Budget lessons from Arizona


One great thing about having 50 different states trying to balance budgets is that Minnesota can learn from the mistakes of others. Arizona, for instance.

A year ago, 64% of Arizona voters approved Proposition 100, a three-year, one-percent sales tax increase to fund education, which was to receive two-thirds of the proceeds; health care and public safety would split the other third.

The tax produced less revenue than expected, but that wasn’t the biggest snag.

Although the money is directed into specific spending areas, there was nothing in the law to prevent lawmakers from cutting other funds that pay for education, health care and public safety.

And that’s what they did as they approved a fiscal 2012 budget.
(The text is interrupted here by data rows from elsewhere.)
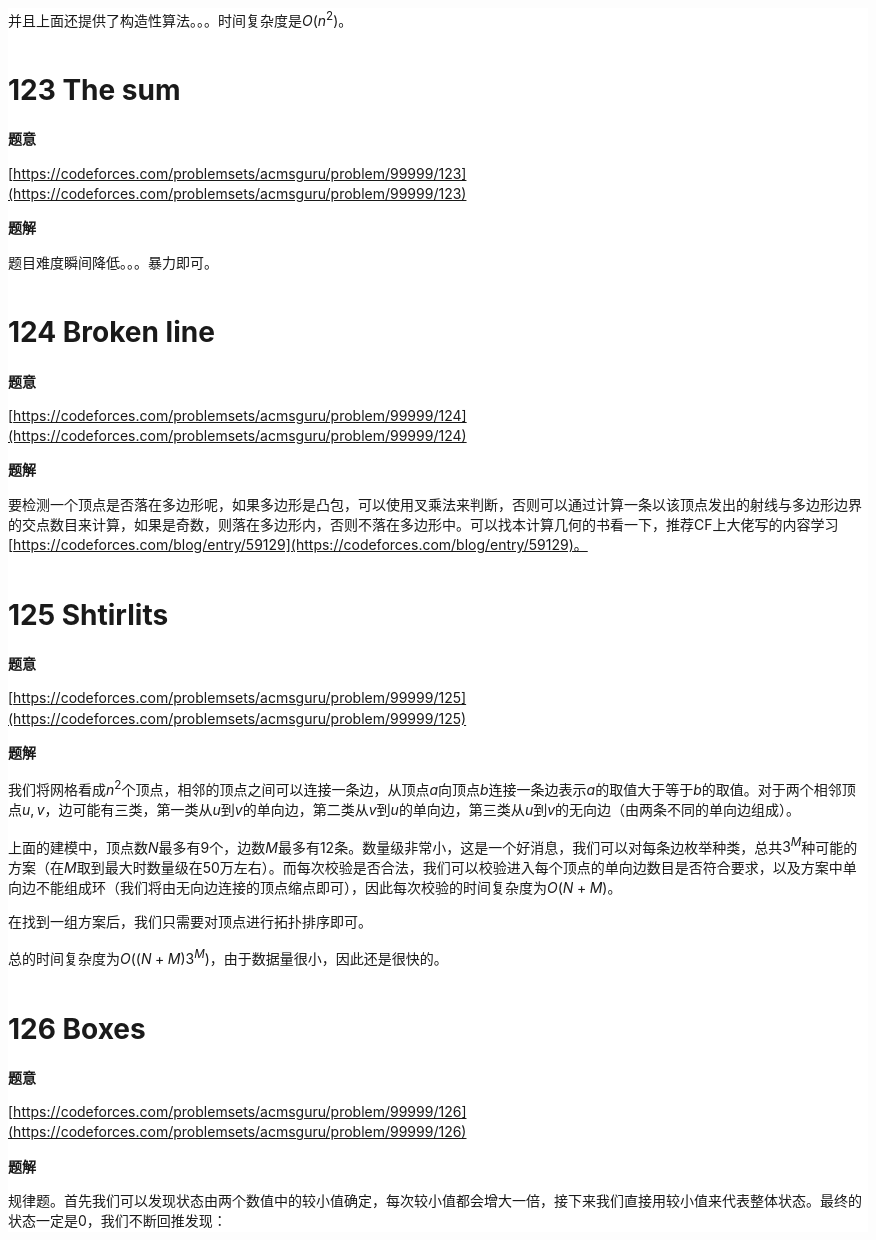 并且上面还提供了构造性算法。。。时间复杂度是$O(n^2)$。

# 123 The sum

**题意**

[https://codeforces.com/problemsets/acmsguru/problem/99999/123](https://codeforces.com/problemsets/acmsguru/problem/99999/123)

**题解**

题目难度瞬间降低。。。暴力即可。

# 124 Broken line

**题意**

[https://codeforces.com/problemsets/acmsguru/problem/99999/124](https://codeforces.com/problemsets/acmsguru/problem/99999/124)

**题解**

要检测一个顶点是否落在多边形呢，如果多边形是凸包，可以使用叉乘法来判断，否则可以通过计算一条以该顶点发出的射线与多边形边界的交点数目来计算，如果是奇数，则落在多边形内，否则不落在多边形中。可以找本计算几何的书看一下，推荐CF上大佬写的内容学习[https://codeforces.com/blog/entry/59129](https://codeforces.com/blog/entry/59129)。

# 125 Shtirlits

**题意**

[https://codeforces.com/problemsets/acmsguru/problem/99999/125](https://codeforces.com/problemsets/acmsguru/problem/99999/125)

**题解**

我们将网格看成$n^2$个顶点，相邻的顶点之间可以连接一条边，从顶点$a$向顶点$b$连接一条边表示$a$的取值大于等于$b$的取值。对于两个相邻顶点$u,v$，边可能有三类，第一类从$u$到$v$的单向边，第二类从$v$到$u$的单向边，第三类从$u$到$v$的无向边（由两条不同的单向边组成）。

上面的建模中，顶点数$N$最多有$9$个，边数$M$最多有$12$条。数量级非常小，这是一个好消息，我们可以对每条边枚举种类，总共$3^{M}$种可能的方案（在$M$取到最大时数量级在50万左右）。而每次校验是否合法，我们可以校验进入每个顶点的单向边数目是否符合要求，以及方案中单向边不能组成环（我们将由无向边连接的顶点缩点即可），因此每次校验的时间复杂度为$O(N+M)$。

在找到一组方案后，我们只需要对顶点进行拓扑排序即可。

总的时间复杂度为$O((N+M)3^M)$，由于数据量很小，因此还是很快的。

# 126 Boxes

**题意**

[https://codeforces.com/problemsets/acmsguru/problem/99999/126](https://codeforces.com/problemsets/acmsguru/problem/99999/126)

**题解**

规律题。首先我们可以发现状态由两个数值中的较小值确定，每次较小值都会增大一倍，接下来我们直接用较小值来代表整体状态。最终的状态一定是$0$，我们不断回推发现：
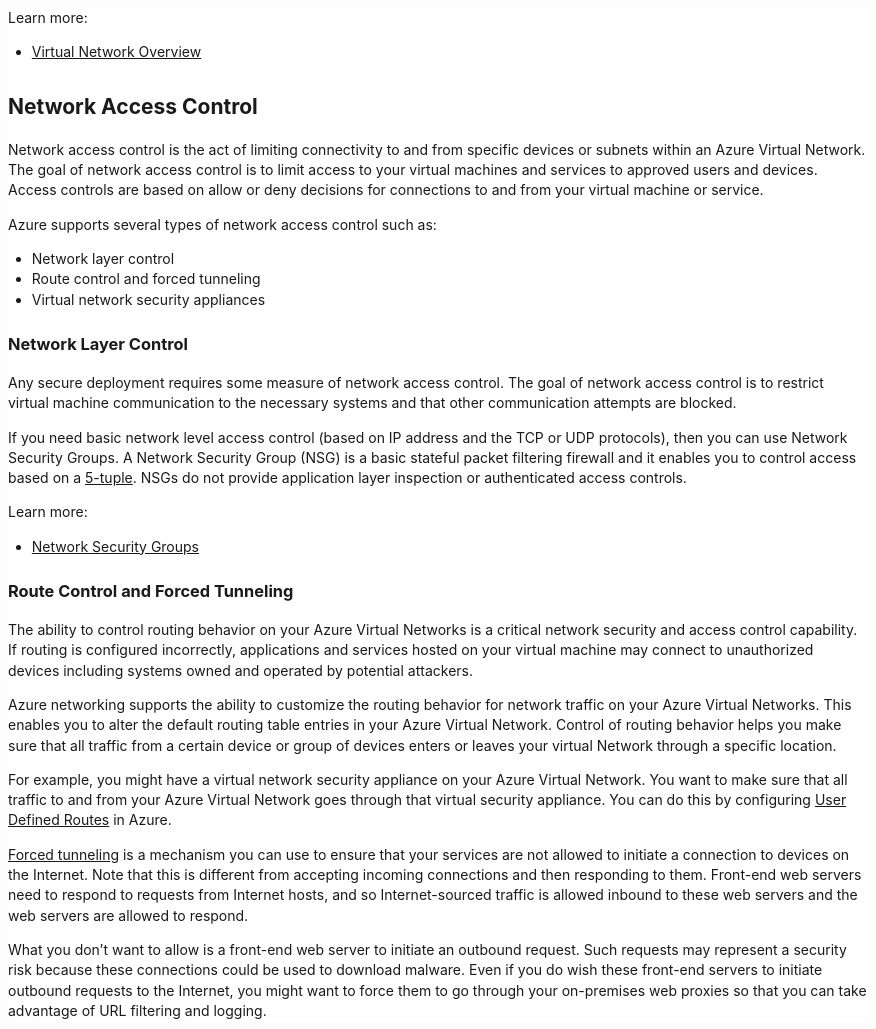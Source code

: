 Learn more:

* [Virtual Network Overview](../virtual-network/virtual-networks-overview.md)


## Network Access Control
Network access control is the act of limiting connectivity to and from specific devices or subnets within an Azure Virtual Network. The goal of network access control is to limit access to your virtual machines and services to approved users and devices. Access controls are based on allow or deny decisions for connections to and from your virtual machine or service.

Azure supports several types of network access control such as:

* Network layer control
* Route control and forced tunneling
* Virtual network security appliances

### Network Layer Control
Any secure deployment requires some measure of network access control. The goal of network access control is to restrict virtual machine communication to the necessary systems and that other communication attempts are blocked.

If you need basic network level access control (based on IP address and the TCP or UDP protocols), then you can use Network Security Groups. A Network Security Group (NSG) is a basic stateful packet filtering firewall and it enables you to control access based on a [5-tuple](https://www.techopedia.com/definition/28190/5-tuple). NSGs do not provide application layer inspection or authenticated access controls.

Learn more:

* [Network Security Groups](../virtual-network/virtual-networks-nsg.md)

### Route Control and Forced Tunneling
The ability to control routing behavior on your Azure Virtual Networks is a critical network security and access control capability. If routing is configured incorrectly, applications and services hosted on your virtual machine may connect to unauthorized devices including systems owned and operated by potential attackers.

Azure networking supports the ability to customize the routing behavior for network traffic on your Azure Virtual Networks. This enables you to alter the default routing table entries in your Azure Virtual Network. Control of routing behavior helps you make sure that all traffic from a certain device or group of devices enters or leaves your virtual Network through a specific location.

For example, you might have a virtual network security appliance on your Azure Virtual Network. You want to make sure that all traffic to and from your Azure Virtual Network goes through that virtual security appliance. You can do this by configuring [User Defined Routes](../virtual-network/virtual-networks-udr-overview.md) in Azure.

[Forced tunneling](https://www.petri.com/azure-forced-tunneling) is a mechanism you can use to ensure that your services are not allowed to initiate a connection to devices on the Internet. Note that this is different from accepting incoming connections and then responding to them. Front-end web servers need to respond to requests from Internet hosts, and so Internet-sourced traffic is allowed inbound to these web servers and the web servers are allowed to respond.

What you don’t want to allow is a front-end web server to initiate an outbound request. Such requests may represent a security risk because these connections could be used to download malware. Even if you do wish these front-end servers to initiate outbound requests to the Internet, you might want to force them to go through your on-premises web proxies so that you can take advantage of URL filtering and logging.
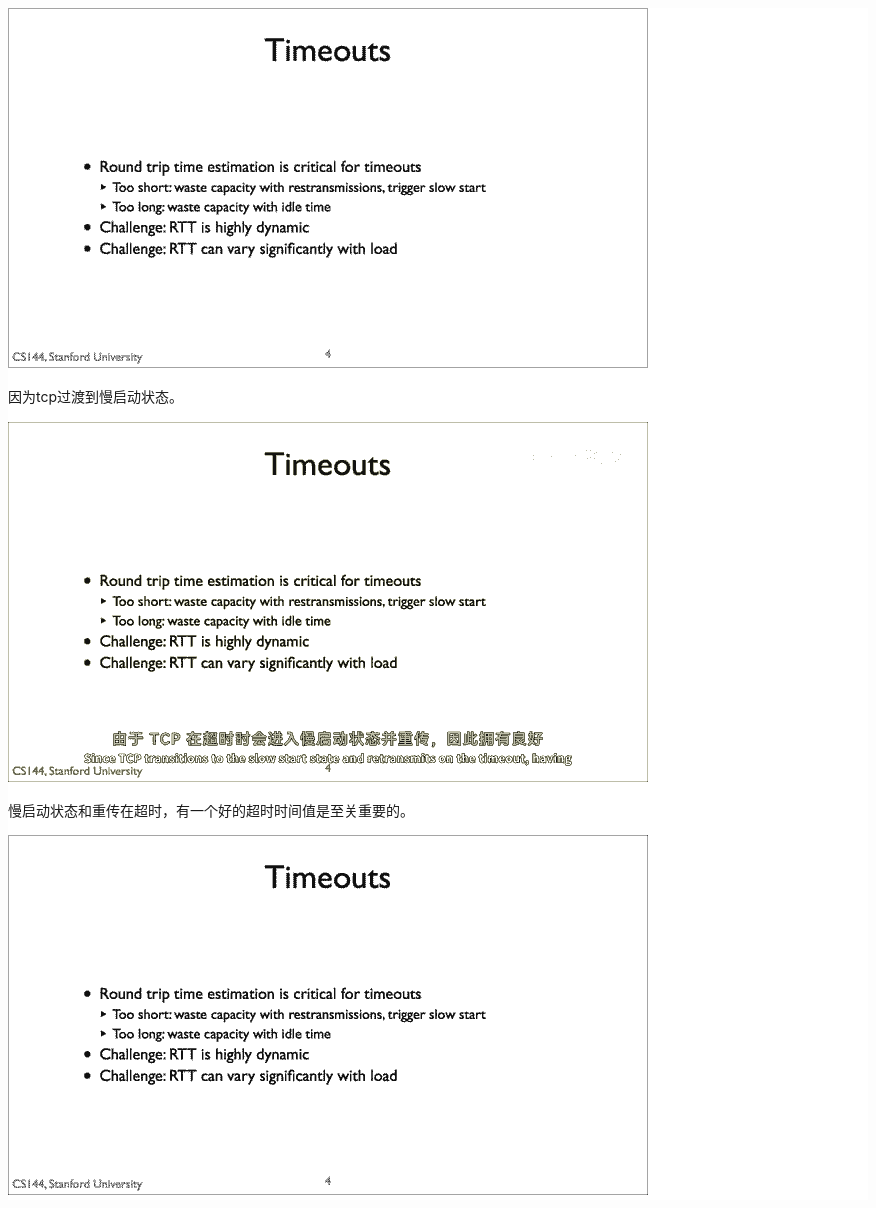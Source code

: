 ![](img/d3bcfa786646957a0fcdd6cb3f71d15b_8.png)

因为tcp过渡到慢启动状态。

![](img/d3bcfa786646957a0fcdd6cb3f71d15b_10.png)

慢启动状态和重传在超时，有一个好的超时时间值是至关重要的。

![](img/d3bcfa786646957a0fcdd6cb3f71d15b_12.png)

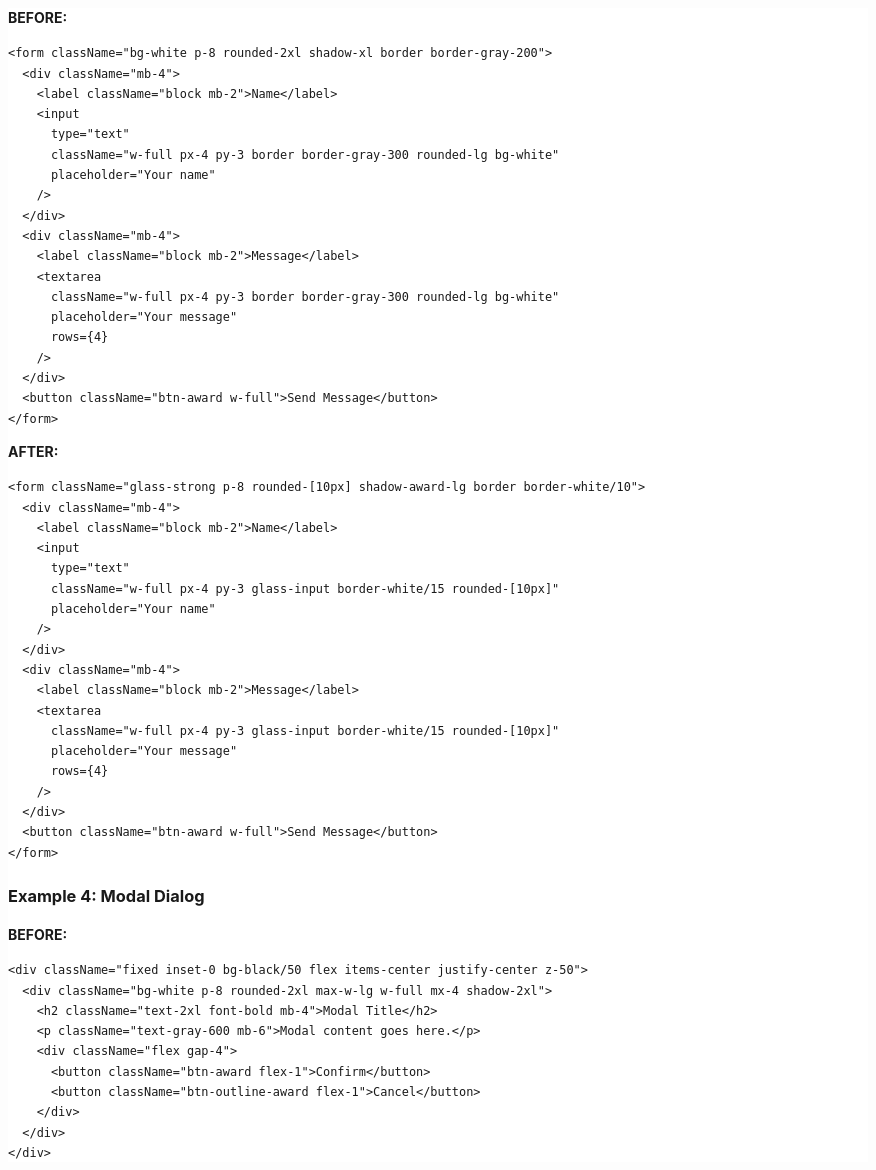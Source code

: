**BEFORE:**
```tsx
<form className="bg-white p-8 rounded-2xl shadow-xl border border-gray-200">
  <div className="mb-4">
    <label className="block mb-2">Name</label>
    <input 
      type="text"
      className="w-full px-4 py-3 border border-gray-300 rounded-lg bg-white"
      placeholder="Your name"
    />
  </div>
  <div className="mb-4">
    <label className="block mb-2">Message</label>
    <textarea 
      className="w-full px-4 py-3 border border-gray-300 rounded-lg bg-white"
      placeholder="Your message"
      rows={4}
    />
  </div>
  <button className="btn-award w-full">Send Message</button>
</form>
```

**AFTER:**
```tsx
<form className="glass-strong p-8 rounded-[10px] shadow-award-lg border border-white/10">
  <div className="mb-4">
    <label className="block mb-2">Name</label>
    <input 
      type="text"
      className="w-full px-4 py-3 glass-input border-white/15 rounded-[10px]"
      placeholder="Your name"
    />
  </div>
  <div className="mb-4">
    <label className="block mb-2">Message</label>
    <textarea 
      className="w-full px-4 py-3 glass-input border-white/15 rounded-[10px]"
      placeholder="Your message"
      rows={4}
    />
  </div>
  <button className="btn-award w-full">Send Message</button>
</form>
```

### Example 4: Modal Dialog

**BEFORE:**
```tsx
<div className="fixed inset-0 bg-black/50 flex items-center justify-center z-50">
  <div className="bg-white p-8 rounded-2xl max-w-lg w-full mx-4 shadow-2xl">
    <h2 className="text-2xl font-bold mb-4">Modal Title</h2>
    <p className="text-gray-600 mb-6">Modal content goes here.</p>
    <div className="flex gap-4">
      <button className="btn-award flex-1">Confirm</button>
      <button className="btn-outline-award flex-1">Cancel</button>
    </div>
  </div>
</div>
```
Gov. Jan Brewer promised early in the session she would “protect” total education funding at the State’s FY 2006 funding levels. In effect, that meant a reduction of $72 million in K-12. Higher education spending for FY 2012 would be “protected” with $170 million cut.

The Arizona Republic reported then that some high-tech businesses were not too pleased

Gov. Jan Brewer and the state’s top lawmakers got a reality check Tuesday from former Intel Chief Executive and Board Chairman Craig Barrett, who told them Arizona’s education system is hindering economic-development efforts. “Quality education is extremely important to a place like Intel,” Barrett said. “(The) education cutbacks don’t bode well for that.”

Barrett said if Intel were starting anew, Arizona likely wouldn’t be in the running for its business. “I hate to say it, but I think Arizona would not be in the top 10 locales to make that investment,” he said.

It got worse. The “compromise” Republican Brewer made with her Republican legislative majorities resulted in a $183 million reduction for K-12 and $198 million less for universities plus a $72.8 million cut in aid for community colleges.

In all, $1 billion of the $1.1 billion in reductions made by the Arizona legislature — beyond the governor’s own cuts to close the gap — came from education and health care.

So, to recap the lessons from Arizona:

  • Voter initiatives to preserve spending can backfire
  • It’s hard to protect education if legislators don’t believe in the system
  • Smart corporations look for quality education over low taxes
  • Legislative “compromise” on the budget means the same thing it means here.